This movie has a notably "misty" look, blurring colors and detail. Though this movie has never been released on DVD, Blu-ray, or high-definition streaming, this was a deliberate choice by the producers, director, and cinematographer. They wanted to depict a "dream-like" state in an era before high-definition home video was even possible, much less affordable.
Director Robert Collector left the production before editing was completed, and requested that his name not appear in the credits.
This movie was released on VHS, Beta, and LaserDisc in 1988 by International Video Entertainment.
This movie grossed 1,149,470 dollars when it was released.

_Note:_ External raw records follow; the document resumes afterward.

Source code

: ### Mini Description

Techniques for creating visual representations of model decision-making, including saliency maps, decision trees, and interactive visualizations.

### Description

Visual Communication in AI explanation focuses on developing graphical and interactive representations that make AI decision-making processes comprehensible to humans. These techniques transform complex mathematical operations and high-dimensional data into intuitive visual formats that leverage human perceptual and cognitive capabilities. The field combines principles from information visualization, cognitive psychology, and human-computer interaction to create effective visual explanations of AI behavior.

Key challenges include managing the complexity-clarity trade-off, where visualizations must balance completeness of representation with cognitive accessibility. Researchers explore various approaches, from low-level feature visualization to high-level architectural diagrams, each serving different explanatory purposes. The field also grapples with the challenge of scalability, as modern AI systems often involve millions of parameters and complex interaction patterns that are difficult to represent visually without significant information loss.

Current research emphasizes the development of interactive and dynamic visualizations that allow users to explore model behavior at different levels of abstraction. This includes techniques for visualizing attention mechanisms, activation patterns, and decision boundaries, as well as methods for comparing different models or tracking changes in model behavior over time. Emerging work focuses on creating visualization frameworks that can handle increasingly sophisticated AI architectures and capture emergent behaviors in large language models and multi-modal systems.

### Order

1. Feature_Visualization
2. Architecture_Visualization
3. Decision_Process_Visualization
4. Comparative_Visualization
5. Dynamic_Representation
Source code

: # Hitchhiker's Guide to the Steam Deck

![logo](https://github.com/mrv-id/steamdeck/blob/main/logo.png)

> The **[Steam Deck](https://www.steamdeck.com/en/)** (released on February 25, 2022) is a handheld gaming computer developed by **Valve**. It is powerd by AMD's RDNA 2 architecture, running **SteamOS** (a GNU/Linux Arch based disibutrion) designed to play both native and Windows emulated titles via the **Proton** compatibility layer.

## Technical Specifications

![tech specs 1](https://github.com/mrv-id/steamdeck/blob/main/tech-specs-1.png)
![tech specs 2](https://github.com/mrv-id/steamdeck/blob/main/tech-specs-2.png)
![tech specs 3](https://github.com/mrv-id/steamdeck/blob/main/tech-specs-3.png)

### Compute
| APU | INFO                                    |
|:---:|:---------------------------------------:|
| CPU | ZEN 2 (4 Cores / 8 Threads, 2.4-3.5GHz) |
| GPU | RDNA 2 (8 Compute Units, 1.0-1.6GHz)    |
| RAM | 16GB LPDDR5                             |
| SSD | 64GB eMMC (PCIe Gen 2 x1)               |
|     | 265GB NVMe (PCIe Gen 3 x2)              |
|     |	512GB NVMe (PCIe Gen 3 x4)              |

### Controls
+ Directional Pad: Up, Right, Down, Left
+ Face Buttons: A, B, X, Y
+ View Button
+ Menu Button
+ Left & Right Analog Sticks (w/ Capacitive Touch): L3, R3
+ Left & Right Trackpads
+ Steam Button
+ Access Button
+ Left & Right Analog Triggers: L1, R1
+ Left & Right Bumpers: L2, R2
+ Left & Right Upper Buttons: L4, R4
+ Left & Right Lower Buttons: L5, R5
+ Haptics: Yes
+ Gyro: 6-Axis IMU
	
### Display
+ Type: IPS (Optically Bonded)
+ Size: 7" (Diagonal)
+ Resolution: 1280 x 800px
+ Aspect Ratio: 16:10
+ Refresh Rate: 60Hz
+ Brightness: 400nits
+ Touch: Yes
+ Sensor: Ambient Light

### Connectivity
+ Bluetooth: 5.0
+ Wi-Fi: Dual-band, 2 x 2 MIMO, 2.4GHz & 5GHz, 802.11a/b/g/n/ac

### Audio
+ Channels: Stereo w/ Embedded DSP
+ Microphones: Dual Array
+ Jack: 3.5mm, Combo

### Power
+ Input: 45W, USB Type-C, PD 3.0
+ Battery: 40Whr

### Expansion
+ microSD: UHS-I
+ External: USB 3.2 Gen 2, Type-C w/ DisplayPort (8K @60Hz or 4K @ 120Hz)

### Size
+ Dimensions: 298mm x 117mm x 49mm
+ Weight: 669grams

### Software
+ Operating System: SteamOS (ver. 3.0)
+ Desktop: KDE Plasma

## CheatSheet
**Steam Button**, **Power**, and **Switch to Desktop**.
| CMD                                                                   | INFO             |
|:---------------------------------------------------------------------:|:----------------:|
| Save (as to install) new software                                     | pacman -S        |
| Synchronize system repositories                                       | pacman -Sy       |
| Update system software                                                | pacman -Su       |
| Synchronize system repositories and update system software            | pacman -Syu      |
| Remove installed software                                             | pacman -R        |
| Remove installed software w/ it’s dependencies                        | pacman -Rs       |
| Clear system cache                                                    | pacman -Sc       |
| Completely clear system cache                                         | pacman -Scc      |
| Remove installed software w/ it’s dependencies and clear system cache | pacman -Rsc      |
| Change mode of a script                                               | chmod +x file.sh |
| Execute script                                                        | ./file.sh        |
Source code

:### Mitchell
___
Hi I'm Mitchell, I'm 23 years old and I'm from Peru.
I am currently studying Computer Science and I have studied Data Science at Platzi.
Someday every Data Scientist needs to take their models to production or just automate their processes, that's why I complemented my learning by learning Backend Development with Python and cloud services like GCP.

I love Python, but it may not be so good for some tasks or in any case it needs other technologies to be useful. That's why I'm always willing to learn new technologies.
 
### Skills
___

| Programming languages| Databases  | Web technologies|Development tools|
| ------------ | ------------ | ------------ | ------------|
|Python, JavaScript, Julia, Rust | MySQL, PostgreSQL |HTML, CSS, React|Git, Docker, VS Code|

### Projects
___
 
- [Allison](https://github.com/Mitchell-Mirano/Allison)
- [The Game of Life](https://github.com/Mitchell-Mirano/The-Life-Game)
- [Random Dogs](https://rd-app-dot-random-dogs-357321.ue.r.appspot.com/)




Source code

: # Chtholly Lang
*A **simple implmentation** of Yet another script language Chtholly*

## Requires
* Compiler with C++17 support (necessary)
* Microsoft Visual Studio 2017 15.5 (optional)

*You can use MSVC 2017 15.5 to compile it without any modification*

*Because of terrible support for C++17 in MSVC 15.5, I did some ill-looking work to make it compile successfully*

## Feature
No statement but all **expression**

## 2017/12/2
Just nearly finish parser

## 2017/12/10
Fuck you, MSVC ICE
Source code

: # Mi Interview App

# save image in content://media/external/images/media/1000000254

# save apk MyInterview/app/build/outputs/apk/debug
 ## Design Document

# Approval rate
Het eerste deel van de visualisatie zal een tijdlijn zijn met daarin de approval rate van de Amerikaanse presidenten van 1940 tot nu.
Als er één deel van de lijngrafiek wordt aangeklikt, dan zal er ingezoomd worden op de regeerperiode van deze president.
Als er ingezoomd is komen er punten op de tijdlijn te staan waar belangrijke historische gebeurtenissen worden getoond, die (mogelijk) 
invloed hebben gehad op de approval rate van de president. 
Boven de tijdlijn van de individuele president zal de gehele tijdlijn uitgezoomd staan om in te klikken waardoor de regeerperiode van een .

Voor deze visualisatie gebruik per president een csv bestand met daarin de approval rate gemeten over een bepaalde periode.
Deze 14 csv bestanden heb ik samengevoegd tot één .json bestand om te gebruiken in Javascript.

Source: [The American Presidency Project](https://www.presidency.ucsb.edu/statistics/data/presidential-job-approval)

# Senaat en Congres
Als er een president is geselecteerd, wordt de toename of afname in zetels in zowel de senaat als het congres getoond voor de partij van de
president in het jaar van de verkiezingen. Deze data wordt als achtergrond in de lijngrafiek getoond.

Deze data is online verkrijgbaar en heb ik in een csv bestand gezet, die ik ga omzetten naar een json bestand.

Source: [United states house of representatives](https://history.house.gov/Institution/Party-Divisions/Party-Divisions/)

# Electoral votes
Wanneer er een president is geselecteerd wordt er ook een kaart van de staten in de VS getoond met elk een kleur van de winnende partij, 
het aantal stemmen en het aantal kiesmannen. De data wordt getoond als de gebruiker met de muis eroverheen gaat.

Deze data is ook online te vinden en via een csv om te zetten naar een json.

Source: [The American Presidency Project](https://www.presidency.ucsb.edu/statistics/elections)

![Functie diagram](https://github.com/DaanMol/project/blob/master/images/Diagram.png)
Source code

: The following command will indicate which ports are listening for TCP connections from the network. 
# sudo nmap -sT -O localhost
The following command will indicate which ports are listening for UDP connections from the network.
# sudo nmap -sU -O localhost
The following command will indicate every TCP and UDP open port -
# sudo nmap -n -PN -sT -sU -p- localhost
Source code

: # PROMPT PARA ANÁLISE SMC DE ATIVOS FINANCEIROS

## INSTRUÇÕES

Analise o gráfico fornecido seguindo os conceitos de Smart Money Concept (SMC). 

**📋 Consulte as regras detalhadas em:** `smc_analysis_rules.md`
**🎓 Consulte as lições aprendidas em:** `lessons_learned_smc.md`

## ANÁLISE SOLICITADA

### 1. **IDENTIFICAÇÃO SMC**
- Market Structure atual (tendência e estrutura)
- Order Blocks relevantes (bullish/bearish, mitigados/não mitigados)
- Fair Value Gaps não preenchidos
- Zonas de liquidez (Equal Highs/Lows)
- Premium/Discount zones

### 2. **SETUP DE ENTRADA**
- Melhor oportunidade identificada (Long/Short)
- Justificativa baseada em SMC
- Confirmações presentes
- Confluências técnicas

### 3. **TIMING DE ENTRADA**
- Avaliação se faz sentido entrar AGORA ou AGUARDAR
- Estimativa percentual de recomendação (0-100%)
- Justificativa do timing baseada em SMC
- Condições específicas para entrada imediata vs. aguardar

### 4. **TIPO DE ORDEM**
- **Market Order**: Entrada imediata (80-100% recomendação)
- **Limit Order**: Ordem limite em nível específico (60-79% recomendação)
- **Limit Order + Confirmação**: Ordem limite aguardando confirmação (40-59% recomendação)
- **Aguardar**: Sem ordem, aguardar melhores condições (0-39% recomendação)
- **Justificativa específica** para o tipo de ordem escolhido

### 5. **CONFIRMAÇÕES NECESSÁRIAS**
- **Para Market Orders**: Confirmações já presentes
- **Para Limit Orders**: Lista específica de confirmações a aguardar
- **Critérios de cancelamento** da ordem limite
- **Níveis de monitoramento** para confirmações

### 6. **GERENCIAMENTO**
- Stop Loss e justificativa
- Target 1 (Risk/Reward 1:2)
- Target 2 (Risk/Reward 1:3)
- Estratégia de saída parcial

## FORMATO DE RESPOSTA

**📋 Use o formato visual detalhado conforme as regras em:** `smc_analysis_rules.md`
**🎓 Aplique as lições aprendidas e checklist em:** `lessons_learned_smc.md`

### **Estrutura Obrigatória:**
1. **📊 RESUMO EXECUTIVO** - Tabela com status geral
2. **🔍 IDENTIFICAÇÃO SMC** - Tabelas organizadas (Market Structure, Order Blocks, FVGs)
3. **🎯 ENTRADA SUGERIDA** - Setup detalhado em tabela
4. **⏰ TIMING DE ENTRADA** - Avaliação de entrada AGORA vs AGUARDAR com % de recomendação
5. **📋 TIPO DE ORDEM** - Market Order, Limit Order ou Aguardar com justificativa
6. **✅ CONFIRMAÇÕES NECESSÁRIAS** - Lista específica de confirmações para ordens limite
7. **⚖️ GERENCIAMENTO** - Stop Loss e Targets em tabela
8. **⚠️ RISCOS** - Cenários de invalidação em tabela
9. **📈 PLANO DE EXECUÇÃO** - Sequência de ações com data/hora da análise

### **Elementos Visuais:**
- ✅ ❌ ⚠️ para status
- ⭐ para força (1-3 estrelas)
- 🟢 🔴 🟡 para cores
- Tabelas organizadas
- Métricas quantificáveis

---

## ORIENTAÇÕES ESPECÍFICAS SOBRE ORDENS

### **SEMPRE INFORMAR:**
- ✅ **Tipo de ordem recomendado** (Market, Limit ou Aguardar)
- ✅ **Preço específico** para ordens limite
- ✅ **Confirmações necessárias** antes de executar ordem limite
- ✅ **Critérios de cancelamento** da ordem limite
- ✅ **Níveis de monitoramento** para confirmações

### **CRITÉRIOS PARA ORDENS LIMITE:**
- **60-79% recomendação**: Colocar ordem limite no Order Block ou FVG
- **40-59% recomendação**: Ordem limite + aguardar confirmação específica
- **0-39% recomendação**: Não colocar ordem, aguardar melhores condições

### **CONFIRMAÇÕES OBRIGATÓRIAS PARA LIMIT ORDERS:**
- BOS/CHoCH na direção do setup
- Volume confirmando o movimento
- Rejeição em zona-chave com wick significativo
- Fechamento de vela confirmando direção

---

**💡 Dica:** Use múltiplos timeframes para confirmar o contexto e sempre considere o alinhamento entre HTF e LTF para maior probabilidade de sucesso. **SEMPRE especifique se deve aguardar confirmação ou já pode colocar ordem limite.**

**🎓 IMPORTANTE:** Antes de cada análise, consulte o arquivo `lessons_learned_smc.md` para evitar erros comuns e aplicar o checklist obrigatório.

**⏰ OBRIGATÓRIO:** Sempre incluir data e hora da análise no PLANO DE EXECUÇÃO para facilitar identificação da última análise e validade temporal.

This movie was based on a novella by George R.R. Martin that appeared in a 1985 short story collection. Originally written in 1980, the twenty-three thousand-word novella was published by Analog Science Fiction and Fact. In 1981, at the request of his editor at the time, James Frenkel, Martin expanded the story into a thirty thousand-word piece, which was published by Dell Publishing together with Vernor Vinge's True Names as part of their Binary Star series. In the extended version, Martin supplied additional backstory on the various characters, and named several secondary characters which were not named in the original version. According to Martin, Writer and Producer Robert Jaffe probably adapted his script from the shorter novella version, since all of the secondary characters had different names than the ones he chose in the expanded version.